Every parent wants to raise their child to be strong, self-sufficient and successful. It is so important that the child is able to withstand the pressures and cope with the realities of life.

All too often, however, some of the strategies parents use in the parenting process are not as effective as we would like them to be. Amy Morin, a licensed clinical social worker as well as psychotherapist, makes a striking analogy with captive-bred animals in her book 13 Things Strong Parents Will Never Do. Because of the nature of captive rearing, such animals are not usually released into the wild afterwards. Biologists say they lack the life skills to survive on their own in an aggressive external environment.
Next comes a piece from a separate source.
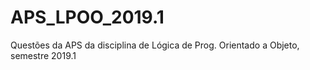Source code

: # APS_LPOO_2019.1
Questões da APS da disciplina de Lógica de Prog. Orientado a Objeto, semestre 2019.1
Many of these educational trends have been grouped together under the term ‘helicopter education’. The term was first used by Dr. Foster Kline in 1990. “Helicopter parents” came to be called those who paid too much attention to their baby’s worries and problems, becoming like a helicopter constantly circling over the child’s head.

Such parents usually don’t give their child any freedom, protect them from all failures and try to transfer their own value system and behavior pattern to their child. Amy Morin explains how involved parents today are in their children’s lives. For example, they may send out CVs for their adult children and even try to negotiate salaries. “Do you think your child can’t find a job on his own? Or do you think he can’t cope with the challenges of the workplace on his own? It’s a really big problem, but it’s yours,” notes Morin.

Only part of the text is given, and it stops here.